▶ _To do_
The expected result is the full listing, retyped exactly, without a single picture.

---

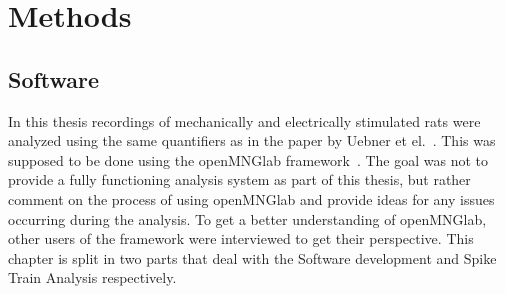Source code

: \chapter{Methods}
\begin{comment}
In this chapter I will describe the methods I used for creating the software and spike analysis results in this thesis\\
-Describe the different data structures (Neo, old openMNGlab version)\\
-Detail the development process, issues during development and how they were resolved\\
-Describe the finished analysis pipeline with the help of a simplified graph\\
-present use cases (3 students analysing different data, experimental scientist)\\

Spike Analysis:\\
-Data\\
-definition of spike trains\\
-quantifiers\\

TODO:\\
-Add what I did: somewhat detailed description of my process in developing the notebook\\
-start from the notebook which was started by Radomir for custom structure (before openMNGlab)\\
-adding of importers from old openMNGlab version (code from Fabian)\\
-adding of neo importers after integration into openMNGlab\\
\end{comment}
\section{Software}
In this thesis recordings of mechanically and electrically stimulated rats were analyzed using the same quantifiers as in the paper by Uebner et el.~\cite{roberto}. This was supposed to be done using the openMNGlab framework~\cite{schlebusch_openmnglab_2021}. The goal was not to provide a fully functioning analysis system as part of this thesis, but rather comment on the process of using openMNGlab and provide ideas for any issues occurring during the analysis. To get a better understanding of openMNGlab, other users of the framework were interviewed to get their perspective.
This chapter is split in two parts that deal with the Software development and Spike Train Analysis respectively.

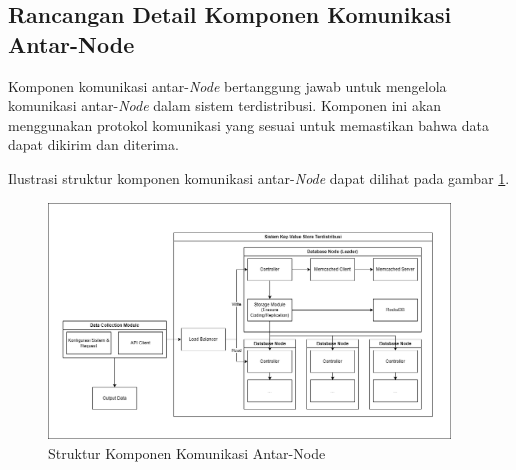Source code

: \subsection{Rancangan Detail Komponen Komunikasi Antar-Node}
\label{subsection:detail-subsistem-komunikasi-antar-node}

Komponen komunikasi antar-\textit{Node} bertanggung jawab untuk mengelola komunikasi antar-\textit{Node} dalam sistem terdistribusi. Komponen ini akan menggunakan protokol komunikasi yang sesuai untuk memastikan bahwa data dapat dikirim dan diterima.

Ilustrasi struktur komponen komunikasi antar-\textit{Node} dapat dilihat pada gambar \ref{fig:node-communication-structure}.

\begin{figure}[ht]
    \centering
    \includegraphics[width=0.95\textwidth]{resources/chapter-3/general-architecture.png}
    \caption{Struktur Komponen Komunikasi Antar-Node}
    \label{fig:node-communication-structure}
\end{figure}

---

▶ _Written response_
Source code

: \chapter{Methods}
\begin{comment}
In this chapter I will describe the methods I used for creating the software and spike analysis results in this thesis\\
-Describe the different data structures (Neo, old openMNGlab version)\\
-Detail the development process, issues during development and how they were resolved\\
-Describe the finished analysis pipeline with the help of a simplified graph\\
-present use cases (3 students analysing different data, experimental scientist)\\

Spike Analysis:\\
-Data\\
-definition of spike trains\\
-quantifiers\\

TODO:\\
-Add what I did: somewhat detailed description of my process in developing the notebook\\
-start from the notebook which was started by Radomir for custom structure (before openMNGlab)\\
-adding of importers from old openMNGlab version (code from Fabian)\\
-adding of neo importers after integration into openMNGlab\\
\end{comment}
\section{Software}
In this thesis recordings of mechanically and electrically stimulated rats were analyzed using the same quantifiers as in the paper by Uebner et el.~\cite{roberto}. This was supposed to be done using the openMNGlab framework~\cite{schlebusch_openmnglab_2021}. The goal was not to provide a fully functioning analysis system as part of this thesis, but rather comment on the process of using openMNGlab and provide ideas for any issues occurring during the analysis. To get a better understanding of openMNGlab, other users of the framework were interviewed to get their perspective.
This chapter is split in two parts that deal with the Software development and Spike Train Analysis respectively.

Source code

: \subsection{Rancangan Detail Komponen Komunikasi Antar-Node}
\label{subsection:detail-subsistem-komunikasi-antar-node}

Komponen komunikasi antar-\textit{Node} bertanggung jawab untuk mengelola komunikasi antar-\textit{Node} dalam sistem terdistribusi. Komponen ini akan menggunakan protokol komunikasi yang sesuai untuk memastikan bahwa data dapat dikirim dan diterima.

Ilustrasi struktur komponen komunikasi antar-\textit{Node} dapat dilihat pada gambar \ref{fig:node-communication-structure}.

\begin{figure}[ht]
    \centering
    \includegraphics[width=0.95\textwidth]{resources/chapter-3/general-architecture.png}
    \caption{Struktur Komponen Komunikasi Antar-Node}
    \label{fig:node-communication-structure}
\end{figure}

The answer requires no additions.